- **Work order**
Repeat verbatim, and only, the lines of the data below, beginning at the line that contains "6. [Costos y" and stopping after the line that contains "- **STT:** OpenAI Whisper-1".

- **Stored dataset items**
============================================================

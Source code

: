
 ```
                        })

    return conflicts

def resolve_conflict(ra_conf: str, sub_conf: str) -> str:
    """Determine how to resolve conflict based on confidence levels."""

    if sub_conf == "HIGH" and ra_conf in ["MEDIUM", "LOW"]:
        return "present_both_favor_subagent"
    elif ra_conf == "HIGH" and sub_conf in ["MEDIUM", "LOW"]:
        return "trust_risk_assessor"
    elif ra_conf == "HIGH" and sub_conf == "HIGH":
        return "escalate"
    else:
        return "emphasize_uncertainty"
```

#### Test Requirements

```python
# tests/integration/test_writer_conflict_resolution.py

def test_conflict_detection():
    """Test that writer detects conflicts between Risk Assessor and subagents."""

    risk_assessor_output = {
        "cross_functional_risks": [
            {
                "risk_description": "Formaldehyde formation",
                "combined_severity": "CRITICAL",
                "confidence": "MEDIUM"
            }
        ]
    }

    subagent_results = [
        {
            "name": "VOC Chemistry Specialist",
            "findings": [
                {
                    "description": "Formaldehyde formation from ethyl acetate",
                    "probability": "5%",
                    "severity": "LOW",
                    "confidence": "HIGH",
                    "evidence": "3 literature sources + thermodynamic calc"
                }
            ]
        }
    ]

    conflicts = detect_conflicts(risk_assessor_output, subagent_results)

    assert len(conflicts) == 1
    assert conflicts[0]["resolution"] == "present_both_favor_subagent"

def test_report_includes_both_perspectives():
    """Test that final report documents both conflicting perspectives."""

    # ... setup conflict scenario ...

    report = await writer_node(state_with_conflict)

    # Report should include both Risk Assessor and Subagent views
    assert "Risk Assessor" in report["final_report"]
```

============================================================

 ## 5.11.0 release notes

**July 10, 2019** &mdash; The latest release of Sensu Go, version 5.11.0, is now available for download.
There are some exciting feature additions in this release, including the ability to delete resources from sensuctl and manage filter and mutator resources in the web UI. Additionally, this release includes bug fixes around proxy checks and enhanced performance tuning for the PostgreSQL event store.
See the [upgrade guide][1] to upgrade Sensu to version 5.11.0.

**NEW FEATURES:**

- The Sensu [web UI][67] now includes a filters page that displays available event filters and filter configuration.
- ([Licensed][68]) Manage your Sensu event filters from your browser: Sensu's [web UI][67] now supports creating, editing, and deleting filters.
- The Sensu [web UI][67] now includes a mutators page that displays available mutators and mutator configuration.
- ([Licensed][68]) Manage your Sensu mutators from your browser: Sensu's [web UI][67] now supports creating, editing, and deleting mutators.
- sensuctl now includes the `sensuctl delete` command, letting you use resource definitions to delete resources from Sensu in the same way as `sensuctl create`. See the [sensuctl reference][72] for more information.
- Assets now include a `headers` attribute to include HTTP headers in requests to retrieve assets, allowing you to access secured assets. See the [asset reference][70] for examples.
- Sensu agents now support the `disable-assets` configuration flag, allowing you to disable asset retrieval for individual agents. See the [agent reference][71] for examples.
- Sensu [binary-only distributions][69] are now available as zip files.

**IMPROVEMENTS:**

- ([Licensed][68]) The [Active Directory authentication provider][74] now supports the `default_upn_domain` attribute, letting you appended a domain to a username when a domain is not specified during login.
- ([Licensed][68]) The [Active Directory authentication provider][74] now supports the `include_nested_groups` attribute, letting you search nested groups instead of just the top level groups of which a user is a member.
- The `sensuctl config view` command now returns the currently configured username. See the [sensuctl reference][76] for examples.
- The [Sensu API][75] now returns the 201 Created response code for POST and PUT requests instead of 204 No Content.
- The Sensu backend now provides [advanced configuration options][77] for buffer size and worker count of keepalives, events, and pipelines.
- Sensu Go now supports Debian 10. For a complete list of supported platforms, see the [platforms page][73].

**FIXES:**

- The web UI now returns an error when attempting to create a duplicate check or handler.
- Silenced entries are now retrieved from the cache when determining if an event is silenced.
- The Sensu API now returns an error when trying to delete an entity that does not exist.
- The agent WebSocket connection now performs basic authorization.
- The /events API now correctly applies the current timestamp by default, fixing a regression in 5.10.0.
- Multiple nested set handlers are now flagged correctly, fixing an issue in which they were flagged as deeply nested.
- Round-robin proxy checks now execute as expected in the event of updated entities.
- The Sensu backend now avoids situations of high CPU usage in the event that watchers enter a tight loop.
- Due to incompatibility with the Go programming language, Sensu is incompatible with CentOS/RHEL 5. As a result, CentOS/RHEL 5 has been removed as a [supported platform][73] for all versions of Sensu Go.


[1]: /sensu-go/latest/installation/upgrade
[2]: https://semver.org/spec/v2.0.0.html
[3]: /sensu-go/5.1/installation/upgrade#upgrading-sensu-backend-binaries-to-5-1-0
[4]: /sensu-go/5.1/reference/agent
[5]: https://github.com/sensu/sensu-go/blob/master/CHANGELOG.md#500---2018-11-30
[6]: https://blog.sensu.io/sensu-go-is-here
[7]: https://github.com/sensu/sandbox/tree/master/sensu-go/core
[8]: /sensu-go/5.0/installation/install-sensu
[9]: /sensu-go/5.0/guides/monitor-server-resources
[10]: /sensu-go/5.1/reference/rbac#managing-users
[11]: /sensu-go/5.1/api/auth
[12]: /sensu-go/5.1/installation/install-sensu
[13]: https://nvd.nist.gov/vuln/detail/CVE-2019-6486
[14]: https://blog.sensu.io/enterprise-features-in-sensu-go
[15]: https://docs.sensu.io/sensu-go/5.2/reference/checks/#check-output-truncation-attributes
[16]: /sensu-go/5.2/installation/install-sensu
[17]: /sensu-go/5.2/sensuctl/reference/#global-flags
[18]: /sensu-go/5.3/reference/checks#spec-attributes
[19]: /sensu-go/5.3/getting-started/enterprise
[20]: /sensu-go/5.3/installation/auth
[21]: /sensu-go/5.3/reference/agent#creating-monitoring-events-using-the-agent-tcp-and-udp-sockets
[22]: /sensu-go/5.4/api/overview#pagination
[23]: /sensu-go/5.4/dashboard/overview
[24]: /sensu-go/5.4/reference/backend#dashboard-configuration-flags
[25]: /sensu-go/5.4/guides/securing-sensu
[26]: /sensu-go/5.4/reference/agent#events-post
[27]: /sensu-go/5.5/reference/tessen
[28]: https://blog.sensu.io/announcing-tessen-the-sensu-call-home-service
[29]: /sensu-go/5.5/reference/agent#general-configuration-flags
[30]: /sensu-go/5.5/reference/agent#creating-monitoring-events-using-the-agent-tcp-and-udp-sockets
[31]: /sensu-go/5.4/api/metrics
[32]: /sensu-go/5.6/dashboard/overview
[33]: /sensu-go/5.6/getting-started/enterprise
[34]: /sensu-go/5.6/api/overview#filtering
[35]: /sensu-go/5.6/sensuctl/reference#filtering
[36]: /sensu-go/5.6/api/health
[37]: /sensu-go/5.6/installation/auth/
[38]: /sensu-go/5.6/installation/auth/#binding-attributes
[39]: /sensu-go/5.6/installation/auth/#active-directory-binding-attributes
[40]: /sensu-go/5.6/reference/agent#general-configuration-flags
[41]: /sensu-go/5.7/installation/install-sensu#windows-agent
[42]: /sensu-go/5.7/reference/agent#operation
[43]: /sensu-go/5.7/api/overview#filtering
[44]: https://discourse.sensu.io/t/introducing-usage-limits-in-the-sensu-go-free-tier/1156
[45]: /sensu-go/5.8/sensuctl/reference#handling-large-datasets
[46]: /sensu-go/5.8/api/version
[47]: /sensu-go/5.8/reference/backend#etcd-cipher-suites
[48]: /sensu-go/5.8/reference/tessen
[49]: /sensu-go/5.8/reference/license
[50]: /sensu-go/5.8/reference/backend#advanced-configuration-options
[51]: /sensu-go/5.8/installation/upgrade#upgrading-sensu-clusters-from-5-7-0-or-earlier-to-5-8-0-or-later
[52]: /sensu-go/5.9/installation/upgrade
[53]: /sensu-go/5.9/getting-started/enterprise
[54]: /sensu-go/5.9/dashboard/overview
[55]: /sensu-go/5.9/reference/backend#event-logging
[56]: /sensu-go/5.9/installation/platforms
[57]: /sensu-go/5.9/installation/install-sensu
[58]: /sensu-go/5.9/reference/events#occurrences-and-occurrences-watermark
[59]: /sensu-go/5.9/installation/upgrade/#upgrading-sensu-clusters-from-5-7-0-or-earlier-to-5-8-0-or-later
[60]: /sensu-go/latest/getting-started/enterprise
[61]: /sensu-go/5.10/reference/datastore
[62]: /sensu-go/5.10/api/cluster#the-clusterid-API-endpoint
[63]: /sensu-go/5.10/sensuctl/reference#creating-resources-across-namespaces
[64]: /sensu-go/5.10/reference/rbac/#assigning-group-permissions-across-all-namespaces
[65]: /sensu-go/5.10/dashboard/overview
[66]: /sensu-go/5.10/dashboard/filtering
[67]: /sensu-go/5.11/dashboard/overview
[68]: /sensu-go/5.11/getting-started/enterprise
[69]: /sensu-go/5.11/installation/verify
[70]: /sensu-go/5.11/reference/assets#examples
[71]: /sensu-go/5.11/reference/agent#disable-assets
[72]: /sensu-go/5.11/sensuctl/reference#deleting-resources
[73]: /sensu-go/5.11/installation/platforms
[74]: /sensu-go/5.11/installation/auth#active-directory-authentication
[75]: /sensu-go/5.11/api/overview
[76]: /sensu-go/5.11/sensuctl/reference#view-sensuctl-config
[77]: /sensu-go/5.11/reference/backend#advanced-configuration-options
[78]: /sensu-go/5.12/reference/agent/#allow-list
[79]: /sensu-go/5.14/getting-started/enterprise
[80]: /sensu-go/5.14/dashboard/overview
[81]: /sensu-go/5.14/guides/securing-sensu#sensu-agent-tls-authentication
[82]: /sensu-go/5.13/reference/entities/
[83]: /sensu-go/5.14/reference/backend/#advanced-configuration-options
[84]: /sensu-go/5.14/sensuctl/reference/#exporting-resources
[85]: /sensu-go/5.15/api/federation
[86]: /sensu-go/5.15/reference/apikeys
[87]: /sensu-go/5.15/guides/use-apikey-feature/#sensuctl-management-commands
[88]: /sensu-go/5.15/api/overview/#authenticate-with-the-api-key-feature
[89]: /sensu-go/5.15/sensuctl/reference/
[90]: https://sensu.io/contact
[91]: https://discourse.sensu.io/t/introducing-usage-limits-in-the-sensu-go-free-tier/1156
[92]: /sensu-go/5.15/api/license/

============================================================

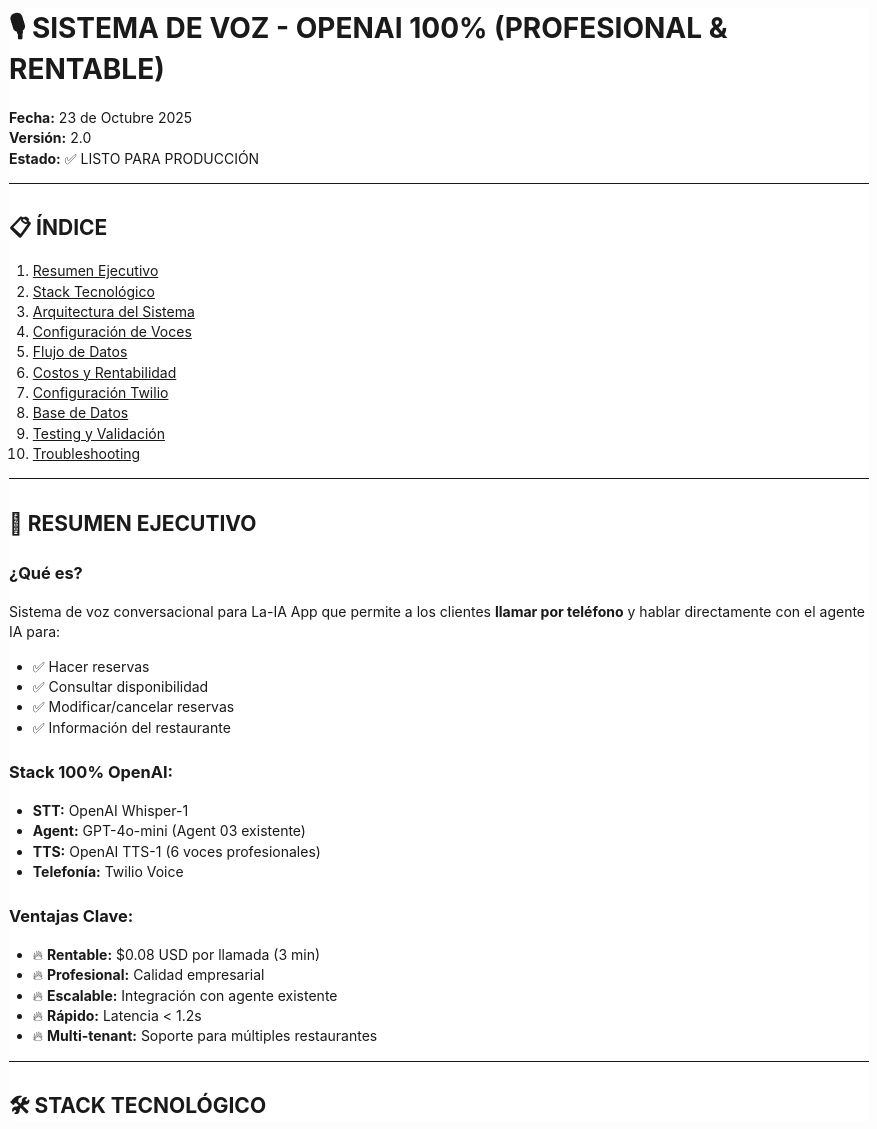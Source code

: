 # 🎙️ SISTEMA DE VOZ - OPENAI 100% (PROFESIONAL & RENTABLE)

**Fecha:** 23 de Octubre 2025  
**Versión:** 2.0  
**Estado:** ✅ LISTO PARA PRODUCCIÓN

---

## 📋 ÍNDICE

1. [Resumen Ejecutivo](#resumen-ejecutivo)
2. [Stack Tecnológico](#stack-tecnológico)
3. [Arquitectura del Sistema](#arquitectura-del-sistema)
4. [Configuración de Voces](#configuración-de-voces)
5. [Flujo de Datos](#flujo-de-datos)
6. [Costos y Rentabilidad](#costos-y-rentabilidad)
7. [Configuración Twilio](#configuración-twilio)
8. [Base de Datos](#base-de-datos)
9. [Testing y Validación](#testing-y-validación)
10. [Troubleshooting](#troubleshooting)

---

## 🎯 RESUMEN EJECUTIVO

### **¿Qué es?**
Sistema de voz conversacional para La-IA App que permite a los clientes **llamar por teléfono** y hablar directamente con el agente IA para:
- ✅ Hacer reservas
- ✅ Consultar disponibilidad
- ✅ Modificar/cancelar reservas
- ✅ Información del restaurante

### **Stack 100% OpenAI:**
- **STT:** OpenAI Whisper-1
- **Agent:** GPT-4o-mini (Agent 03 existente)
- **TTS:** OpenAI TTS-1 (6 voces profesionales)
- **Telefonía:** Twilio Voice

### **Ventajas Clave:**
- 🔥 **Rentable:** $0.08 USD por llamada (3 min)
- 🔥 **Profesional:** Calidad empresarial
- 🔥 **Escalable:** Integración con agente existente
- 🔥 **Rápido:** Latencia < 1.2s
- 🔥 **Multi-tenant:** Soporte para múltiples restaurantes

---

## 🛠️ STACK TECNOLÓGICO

============================================================

- **Answer to this task**
6. [Costos y Rentabilidad](#costos-y-rentabilidad)
7. [Configuración Twilio](#configuración-twilio)
8. [Base de Datos](#base-de-datos)
9. [Testing y Validación](#testing-y-validación)
10. [Troubleshooting](#troubleshooting)

---

## 🎯 RESUMEN EJECUTIVO

### **¿Qué es?**
Sistema de voz conversacional para La-IA App que permite a los clientes **llamar por teléfono** y hablar directamente con el agente IA para:
- ✅ Hacer reservas
- ✅ Consultar disponibilidad
- ✅ Modificar/cancelar reservas
- ✅ Información del restaurante

### **Stack 100% OpenAI:**
- **STT:** OpenAI Whisper-1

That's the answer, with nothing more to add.